WHAT THE TASK ASKS ▸ State how many lines in the records below contain the word "However". Nothing else is needed.

PROVIDED RECORDS ▸
◇ ◇ ◇ ◇ ◇ ◇ ◇
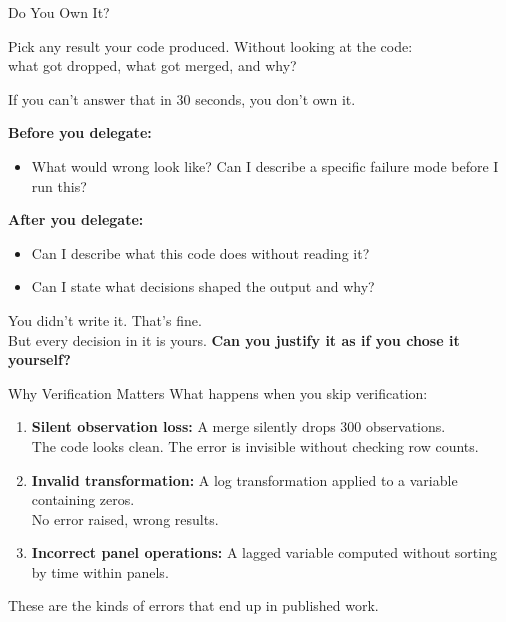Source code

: \documentclass[aspectratio=169, 11pt]{beamer}
\begin{document}
\begin{frame}{Do You Own It?}
  \begin{block}{}
    Pick any result your code produced. Without looking at the code:\\
    what got dropped, what got merged, and why?
  \end{block}

  \vspace{0.3em}
  If you can't answer that in 30 seconds, you don't own it.

  \vspace{0.5em}
  \textbf{Before you delegate:}
  \begin{itemize}
    \item What would wrong look like? Can I describe a specific failure mode before I run this?
  \end{itemize}

  \vspace{0.3em}
  \textbf{After you delegate:}
  \begin{itemize}
    \item Can I describe what this code does without reading it?
    \item Can I state what decisions shaped the output and why?
  \end{itemize}

  \vspace{0.5em}
  You didn't write it. That's fine.\\
  But every decision in it is yours. \textbf{Can you justify it as if you chose it yourself?}
\end{frame}


\begin{frame}{Why Verification Matters}
  {\large What happens when you skip verification:}

  \vspace{0.8em}
  \begin{enumerate}
    \item \textbf{Silent observation loss:} A merge silently drops 300 observations.\\
      The code looks clean. The error is invisible without checking row counts.

      \vspace{0.5em}
    \item \textbf{Invalid transformation:} A log transformation applied to a variable containing zeros.\\
      No error raised, wrong results.

      \vspace{0.5em}
    \item \textbf{Incorrect panel operations:} A lagged variable computed without sorting by time within panels.
  \end{enumerate}

  \vspace{0.5em}
  \alert{These are the kinds of errors that end up in published work.}
\end{frame}
\end{document}
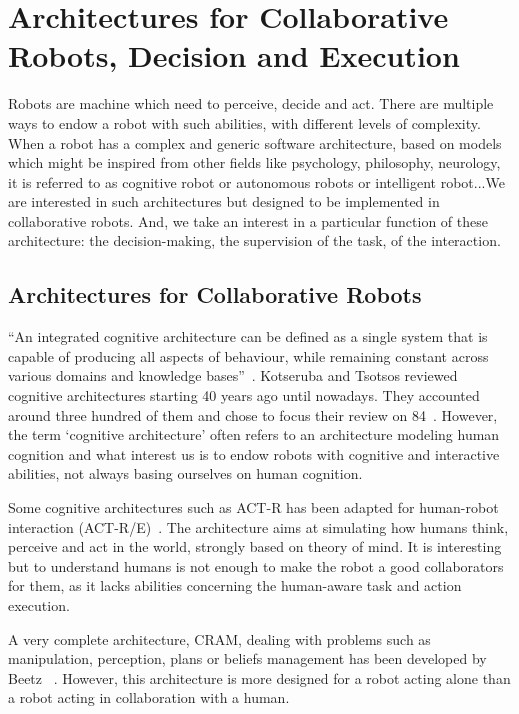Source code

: \documentclass[a4paper,11pt,twoside]{StyleThese}
\begin{document}
\section{Architectures for Collaborative Robots, Decision and Execution}

Robots are machine which need to perceive, decide and act. There are multiple ways to endow a robot with such abilities, with different levels of complexity. When a robot has a complex and generic software architecture, based on models which might be inspired from other fields like psychology, philosophy, neurology, it is referred to as cognitive robot or autonomous robots or intelligent robot...We are interested in such architectures but designed to be implemented in collaborative robots. And, we take an interest in a particular function of these architecture: the decision-making, the supervision of the task, of the interaction.

\subsection{Architectures for Collaborative Robots}
``An integrated cognitive architecture can be defined as a single system that is capable of producing all aspects of behaviour, while remaining constant across various domains and knowledge bases''~\cite[p.~104]{chong_2007_integrated}. Kotseruba and Tsotsos reviewed cognitive architectures starting 40 years ago until nowadays. They accounted around three hundred of them and chose to focus their review on 84~\cite{kotseruba_2020_40}. However, the term \textquoteleft cognitive architecture\textquoteright{} often refers to an architecture modeling human cognition and what interest us is to endow robots with cognitive and interactive abilities, not always basing ourselves on human cognition.  

Some cognitive architectures such as ACT-R has been adapted for human-robot interaction (ACT-R/E)~\cite{trafton_2013_act}. The architecture aims at simulating how humans think, perceive and act in the world, strongly based on theory of mind. It is interesting but to understand humans is not enough to make the robot a good collaborators for them, as it lacks abilities concerning the human-aware task and action execution. 

A very complete architecture, CRAM, dealing with problems such as manipulation, perception, plans or beliefs management has been developed by Beetz \etal~\cite{beetz_2010_cram}. However, this architecture is more designed for a robot acting alone than a robot acting in collaboration with a human.
\end{document}

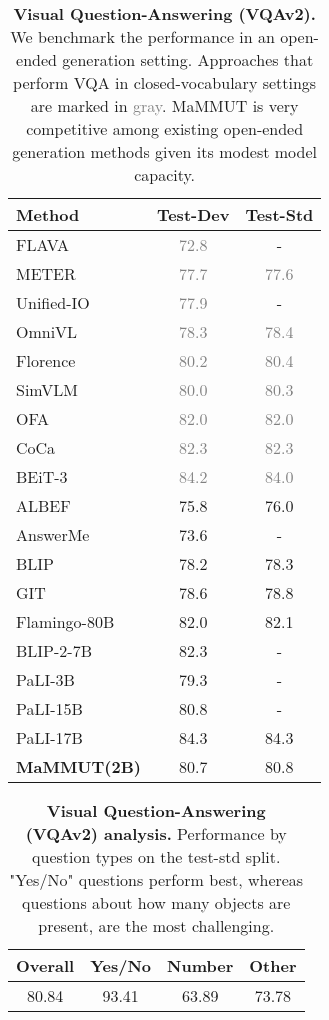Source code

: \documentclass[10pt]{article} \usepackage[accepted]{tmlr}
\newcommand{\gray}[1]{\textcolor{gray}{{#1}}}
\newcommand{\ours}{MaMMUT\xspace}
\begin{document}
\begin{table}[t]
\centering
\small
\begin{tabular}{l|c|c}
Method & Test-Dev & Test-Std \\ 
\hline
FLAVA~\citep{singh2022flava} & \gray{72.8} & - \\
METER~\citep{meter} & \gray{77.7} & \gray{77.6} \\
Unified-IO~\citep{UnifiedIO} & \gray{77.9} &- \\
OmniVL~\citep{omniVL} & \gray{78.3} & \gray{78.4} \\
Florence~\citep{yuan2021florence} & \gray{80.2} & \gray{80.4} \\
SimVLM~\citep{yu2022coca} & \gray{80.0} & \gray{80.3} \\
OFA~\citep{wang2022unifying} & \gray{82.0} & \gray{82.0} \\
CoCa~\citep{yu2022coca} & \gray{82.3} & \gray{82.3} \\
BEiT-3~\citep{yu2022coca} & \gray{84.2} & \gray{84.0} \\
\hline
ALBEF~\citep{albef}  & 75.8 & 76.0 \\
AnswerMe~\citep{piergiovanni2022answer} & 73.6 & - \\
BLIP~\citep{li2022blip}  & 78.2 & 78.3 \\      
GIT~\citep{wang2022git}  & 78.6 & 78.8 \\
Flamingo-80B~\citep{flamingo} & 82.0 &  82.1 \\
BLIP-2-7B~\citep{Li2023BLIP2BL} & 82.3 &  - \\
PaLI-3B~\citep{pali}   & 79.3 & - \\
PaLI-15B~\citep{pali}   & 80.8 & - \\
PaLI-17B~\citep{pali}   & 84.3 & 84.3 \\
\hline
\bf{\ours (2B)} & 80.7 & 80.8 \\
\hline
\end{tabular}
\caption{\textbf{Visual Question-Answering (VQAv2).} We benchmark the performance in an open-ended generation setting. Approaches that perform VQA in closed-vocabulary settings are marked in \gray{gray}. \ours is very competitive among existing open-ended generation methods given its modest model capacity.
}
\label{tab:results_vqa}
\end{table}


\begin{table}\centering
\small
\begin{tabular}{c|ccc}
Overall &Yes/No & Number & Other \\ 
\hline
80.84 & 93.41 & 63.89 & 73.78 \\
\hline
\end{tabular}
\vspace{-1mm}
\caption{\textbf{Visual Question-Answering (VQAv2) analysis.} Performance by question types on the test-std split. "Yes/No" questions perform best, whereas questions about how many objects are present, are the most challenging.
}
\vspace{-5mm}
\label{tab:results_vqa_analysis}
\end{table}
\end{document}
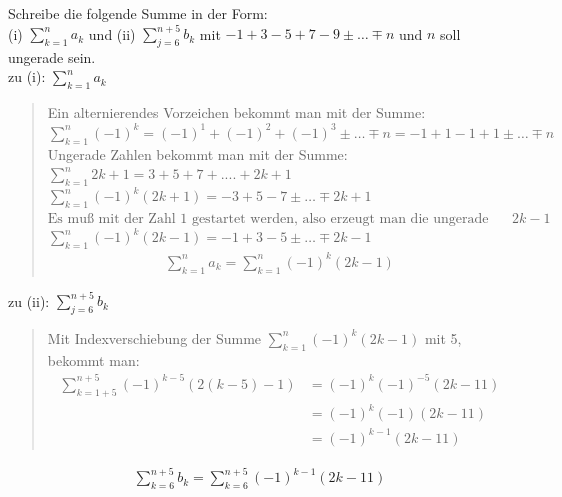 Schreibe die folgende Summe in der Form:\\
(i) \;\;$ \sum\limits_{k=1}^{n}a_k $ und
(ii) $ \sum\limits_{j=6}^{n+5}b_k $
mit $ -1+3-5+7-9\pm\ldots\mp n $ und $n$ soll ungerade sein.\vspace*{6mm}\\
zu (i): $\sum\limits_{k=1}^{n}a_k  $\\
\begin{quote}
	Ein alternierendes Vorzeichen bekommt man mit der Summe:\\
	$\sum\limits_{k=1}^{n}(-1)^k=(-1)^1+(-1)^2+(-1)^3\pm\ldots\mp n=-1+1-1+1\pm\ldots\mp n$\vspace*{2mm}\\
	Ungerade Zahlen bekommt man mit der Summe:\\
	$\sum\limits_{k=1}^{n}2k+1=3+5+7+....+2k+1 $\\
	$\sum\limits_{k=1}^{n}(-1)^k (2k+1)=-3+5-7\pm\ldots\mp 2k+1$\\
	$\text{Es muß mit der Zahl 1 gestartet werden, also erzeugt man die ungerade Zahl mit }2k-1$\\
	$\sum\limits_{k=1}^{n}(-1)^k (2k-1)=-1+3-5\pm\ldots\mp 2k-1$\\
	\begin{align*}
		\sum\limits_{k=1}^{n}a_k=\sum\limits_{k=1}^{n}(-1)^k (2k-1)
	\end{align*}
\end{quote}
\newpage
\noindent
zu (ii): $ \sum\limits_{j=6}^{n+5}b_k $\\
\begin{quote}
	Mit Indexverschiebung der Summe $\sum\limits_{k=1}^{n}(-1)^k (2k-1)  $ mit 5, bekommt man:\\
	\begin{align*}
		\sum\limits_{k=1+5}^{n+5}(-1)^{k-5} (2(k-5)-1)&=(-1)^k(-1)^{-5}(2k-11)\\&=(-1)^k(-1)(2k-11)\\&=(-1)^{k-1}(2k-11)
	\end{align*}
	
\end{quote}
\begin{align*}
	\sum\limits_{k=6}^{n+5}b_k=\sum\limits_{k=6}^{n+5}(-1)^{k-1}(2k-11)
\end{align*}


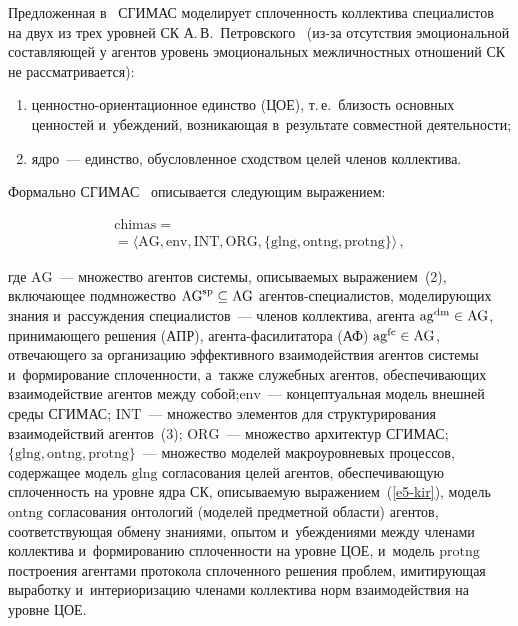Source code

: \begin{multicols}{2}
  Предложенная в~\cite{2-kir} \mbox{СГИМАС} моделирует сплоченность 
коллектива специалистов на двух из трех уровней СК 
А.\,В.~Петровского~\cite{8-kir} (из-за отсутствия эмоциональной 
составляющей у агентов уровень эмоциональных межличностных отношений 
СК не рассматривается):
  \begin{enumerate}[(1)]
  \item ценностно-ори\-ен\-та\-ци\-он\-ное единство (ЦОЕ), т.\,е.\ бли\-зость 
основных ценностей и~убеждений, возникающая в~результате совместной 
деятельности;
  \item  ядро~--- единство, обусловленное сходством целей членов коллектива.
  \end{enumerate}
  
  Формально \mbox{СГИМАС}~\cite{2-kir} описывается сле\-ду\-ющим 
выражением:

\vspace*{-6pt}

\noindent
  \begin{multline}
  \mathrm{chimas}={}\\
  {}=\langle \mathrm{AG}, \mathrm{env}, \mathrm{INT}, 
\mathrm{ORG}, \{ \mathrm{glng}, \mathrm{ontng}, \mathrm{protng}\}\rangle\,,
  \end{multline}
  
  \vspace*{-2pt}
  
  \noindent
где $\mathrm{AG}$~--- множество агентов системы, опи\-сы\-ва\-емых 
выражением~(2), включающее подмножество 
$\mathrm{AG}^{\mathrm{sp}}\hm\subseteq \mathrm{AG}$ 
 аген\-тов-спе\-ци\-а\-лис\-тов, моделирующих знания и~рассуждения 
специалистов~--- членов коллектива, агента 
$\mathrm{ag}^{\mathrm{dm}}\hm\in \mathrm{AG}$, принимающего решения 
(АПР), аген\-та-фа\-си\-ли\-та\-то\-ра (АФ) $\mathrm{ag}^{\mathrm{fc}}\hm\in 
\mathrm{AG}$,\linebreak
 отвечающего за организацию эффективного взаимодействия 
агентов системы и~формирование сплоченности, а~также служебных агентов, 
обеспечивающих взаимодействие агентов между собой;\linebreak $\mathrm{env}$~--- 
концептуальная модель внешней среды \mbox{СГИМАС}; $\mathrm{INT}$~--- 
множество элементов для структурирования взаимодействий агентов~(3); 
$\mathrm{ORG}$~--- множество архитектур \mbox{СГИМАС};\linebreak 
$\{\mathrm{glng}, \mathrm{ontng}, \mathrm{protng}\}$~--- множество моделей 
макроуровневых процессов, содержащее модель $\mathrm{glng}$ согласования 
целей агентов, обеспечивающую сплочен\-ность на уровне ядра СК, 
описываемую выражением~(\ref{e5-kir}), модель $\mathrm{ontng}$ 
согласования онтологий (моделей предметной об\-ласти) агентов, 
соответствующая обмену знаниями, опытом и~убеждениями между членами 
коллектива и~формированию сплоченности на уровне ЦОЕ, и~модель 
$\mathrm{protng}$ построения агентами протокола сплоченного решения 
проблем, имитирующая выработку и~интериоризацию членами коллектива 
норм взаимодействия на уровне ЦОЕ. 
  

\end{multicols}
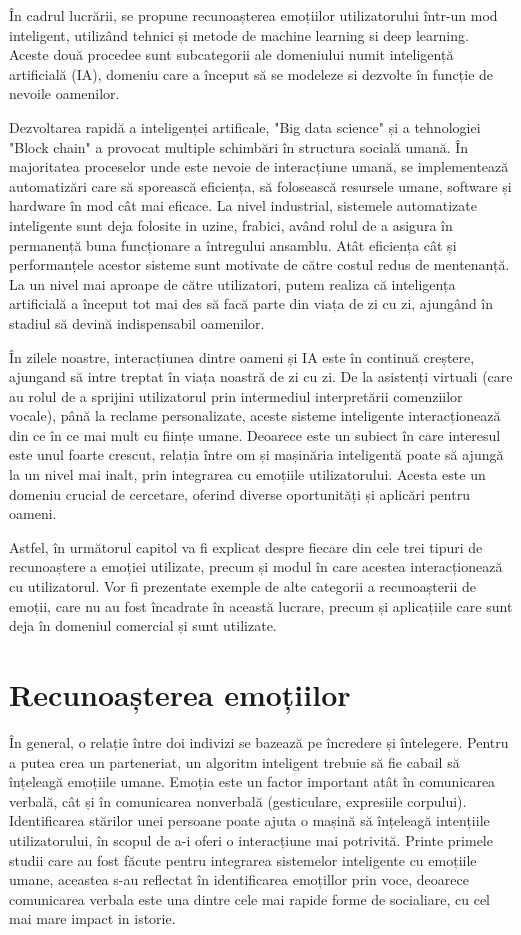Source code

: \documentclass[a4paper, 12pt]{report}
\begin{document}
	În cadrul lucrării, se propune recunoașterea emoțiilor utilizatorului într-un mod inteligent, utilizând tehnici și metode de machine learning si deep learning. Aceste două procedee sunt subcategorii ale domeniului numit inteligență artificială (IA), domeniu care a început să se modeleze si dezvolte în funcție de nevoile oamenilor.
	
	Dezvoltarea rapidă a inteligenței artificale, "Big data science" și a tehnologiei "Block chain" a provocat multiple schimbări în structura socială umană. În majoritatea proceselor unde este nevoie de interacțiune umană, se implementează automatizări care să sporească eficiența, să folosească resursele umane, software și hardware în mod cât mai eficace. La nivel industrial, sistemele automatizate inteligente sunt deja folosite in uzine, frabici, având rolul de a asigura în permanență buna funcționare a întregului ansamblu. Atât eficiența cât și performanțele acestor sisteme sunt motivate de către costul redus de mentenanță. La un nivel mai aproape de către utilizatori, putem realiza că inteligența artificială a început tot mai des să facă parte din viața de zi cu zi, ajungând în stadiul să devină indispensabil oamenilor.
	
	În zilele noastre, interacțiunea dintre oameni și IA este în continuă creștere, ajungand să intre treptat în viața noastră de zi cu zi. De la asistenți virtuali (care au rolul de a sprijini utilizatorul prin intermediul interpretării comenziilor vocale), până la reclame personalizate, aceste sisteme inteligente interacționează din ce în ce mai mult cu ființe umane. Deoarece este un subiect în care interesul este unul foarte crescut, relația între om și mașinăria inteligentă poate să ajungă la un nivel mai inalt, prin integrarea cu emoțiile utilizatorului. Acesta este un domeniu crucial de cercetare, oferind diverse oportunități și aplicări pentru oameni.
	
	Astfel, în următorul capitol va fi explicat despre fiecare din cele trei tipuri de recunoaștere a emoției utilizate, precum și modul în care acestea interacționează cu utilizatorul. Vor fi prezentate exemple de alte categorii a recunoașterii de emoții, care nu au fost încadrate în această lucrare, precum și aplicațiile care sunt deja în domeniul comercial și sunt utilizate.
	
	\clearpage
	\section{Recunoașterea emoțiilor}
	În general, o relație între doi indivizi se bazează pe încredere și întelegere. Pentru a putea crea un parteneriat, un algoritm inteligent trebuie să fie cabail să înțeleagă emoțiile umane. Emoția este un factor important atât în comunicarea verbală, cât și în comunicarea nonverbală (gesticulare, expresiile corpului). Identificarea stărilor unei persoane poate ajuta o mașină să înțeleagă intențiile utilizatorului, în scopul de a-i oferi o interacțiune mai potrivită. Printe primele studii care au fost făcute pentru integrarea sistemelor inteligente cu emoțiile umane, aceastea s-au reflectat în identificarea emoțillor prin voce, deoarece comunicarea verbala este una dintre cele mai rapide forme de socialiare, cu cel mai mare impact in istorie.
	
\end{document}
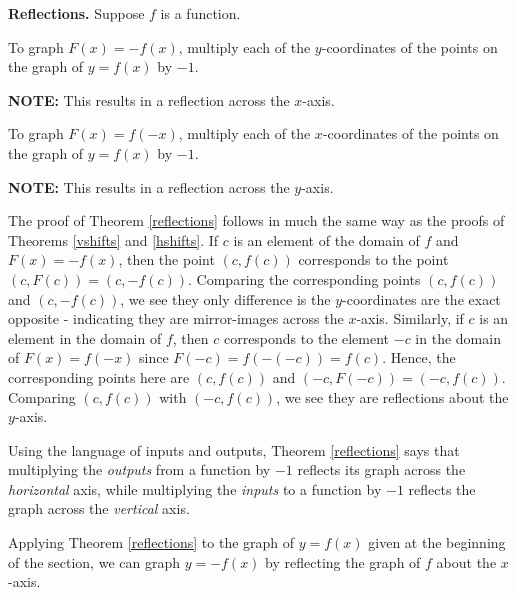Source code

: \documentclass{ximera}
\begin{document}
\smallskip



\begin{theorem} \label{reflections}\textbf{Reflections.}  Suppose $f$ is a function. 

  To graph $F(x)=-f(x)$,  multiply each of the $y$-coordinates of the points on the graph of $y=f(x)$ by $-1$.

\textbf{NOTE:}  This results in a reflection across the $x$-axis.

To graph $F(x)=f(-x)$,  multiply each of the $x$-coordinates of the points on the graph of $y=f(x)$ by $-1$.

\textbf{NOTE:}  This results in a reflection across the $y$-axis.


\end{theorem}


\smallskip

The proof of Theorem \ref{reflections} follows in much the same way as the proofs of Theorems \ref{vshifts} and \ref{hshifts}.  If $c$ is an element of the domain of $f$ and $F(x) = -f(x)$,  then the point $(c, f(c))$ corresponds to the point $(c, F(c)) = (c,-f(c))$.  Comparing the corresponding points $(c, f(c))$ and $(c, -f(c))$, we see they only difference is the $y$-coordinates are the exact opposite - indicating they are mirror-images across the $x$-axis.  Similarly, if $c$ is an element in the domain of $f$, then $c$ corresponds to the element $-c$ in the domain of $F(x) = f(-x)$ since $F(-c) = f(-(-c)) = f(c)$. Hence, the corresponding points here are $(c, f(c))$ and $(-c, F(-c)) = (-c, f(c))$.  Comparing $(c, f(c))$ with $(-c, f(c))$, we see they are reflections about the $y$-axis.

\smallskip

Using the  language of inputs and outputs, Theorem \ref{reflections} says that multiplying the \textit{outputs} from a function by $-1$ reflects its graph across the \textit{horizontal} axis, while multiplying the \textit{inputs} to a function by $-1$ reflects the graph across the \textit{vertical} axis.

\smallskip

Applying Theorem \ref{reflections} to the graph of $y=f(x)$ given at the beginning of the section, we can graph $y=-f(x)$ by reflecting the graph of $f$ about the $x$-axis.
\end{document}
◇ ◇ ◇ ◇ ◇ ◇ ◇
COMPLETED EXERCISE ▸ 2